▶ [Task directions]: Each line of the records that holds the word "wedge" should be copied out.

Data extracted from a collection
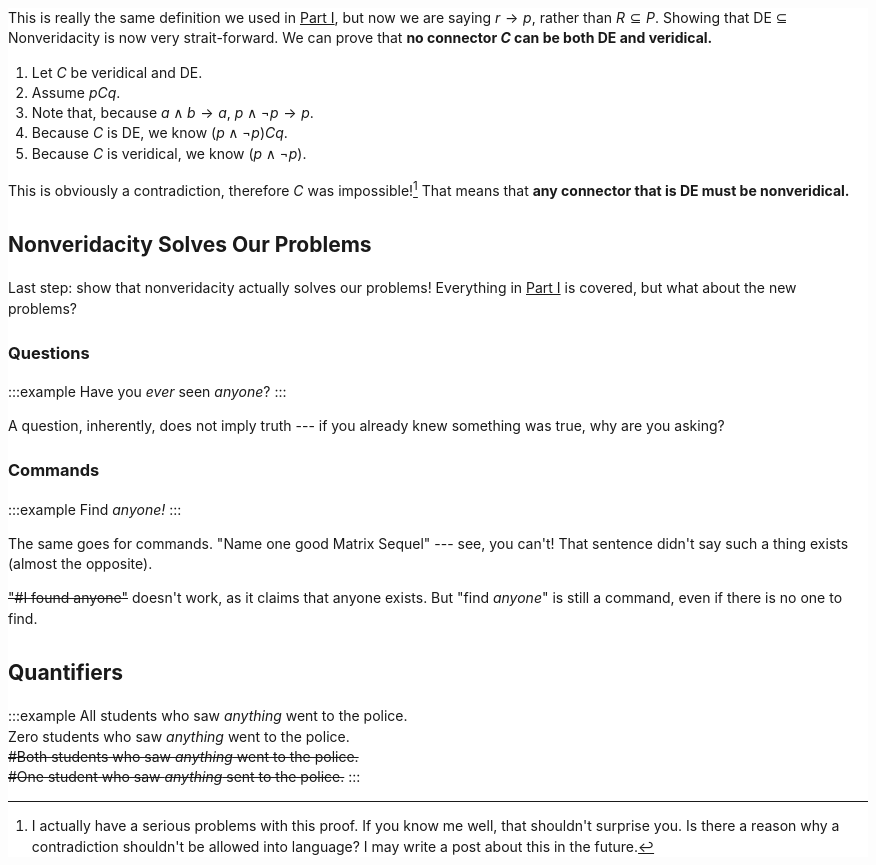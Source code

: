 This is really the same definition we used in [Part
I](/posts/2020/01/19/NPI.html#downward-entailment), but now we are saying $r \to p$,
rather than $R \subseteq P$.  Showing that DE $\subseteq$ Nonveridacity is now
very strait-forward. We can prove that **no connector $C$ can be both DE and
veridical.**

1. Let $C$ be veridical and DE.
2. Assume $pCq$.
3. Note that, because $a \wedge b \to a$, $p \wedge \neg p \to p$.
4. Because $C$ is DE, we know $(p\wedge \neg p)Cq$.
5. Because $C$ is veridical, we know $(p\wedge\neg p)$.

This is obviously a contradiction, therefore $C$ was impossible![^lem] That
means that **any connector that is DE must be nonveridical.**

[^lem]: I actually have a serious problems with this proof. If you know me
  well, that shouldn't surprise you. Is there a reason why a contradiction
  shouldn't be allowed into language? I may write a post about this in the
  future.

Nonveridacity Solves Our Problems
---------------------------------
Last step: show that nonveridacity actually solves our problems! Everything in
[Part I](/posts/2020/01/19/NPI.html#have-we-found-our-solution) is covered, but what
about the new problems?

### Questions

:::example
Have you *ever* seen *anyone*?
:::

A question, inherently, does not imply truth --- if you already knew something
was true, why are you asking?

### Commands

:::example
Find *anyone!*
:::

The same goes for commands. "Name one good Matrix Sequel" --- see, you can't!
That sentence didn't say such a thing exists (almost the opposite).

~~"#I found anyone"~~ doesn't work, as it claims that anyone exists.  But "find
*anyone*" is still a command, even if there is no one to find.

## Quantifiers

:::example
All students who saw *anything* went to the police.\
Zero students who saw *anything* went to the police.\
~~#Both students who saw *anything* went to the police.~~\
~~#One student who saw *anything* sent to the police.~~
:::


[^noam]: This comes from Chomsky's famous [Syntactic
[^talkdog]: "The talking dog can bark" is meaningless in a subtle kind of way.
[^almost]: One could argue "the dog bark can" is meaningful --- an English
[^capital]: This kind of error is known as a *category faliure*. Certain
[^psych]: **There is psycho-linguistic data to support this.** We can measure
[^anti]: It's worth nothing antiveridical $\subseteq$ nonveridical.
[^exists]: If you're a stickler, I'm being a little messy here --- sometimes
[^rescue]: One solution to this particular sentence is *Rescuing by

▶ [Answer below]:
3. Note that, because $a \wedge b \to a$, $p \wedge \neg p \to p$.
4. Because $C$ is DE, we know $(p\wedge \neg p)Cq$.
5. Because $C$ is veridical, we know $(p\wedge\neg p)$.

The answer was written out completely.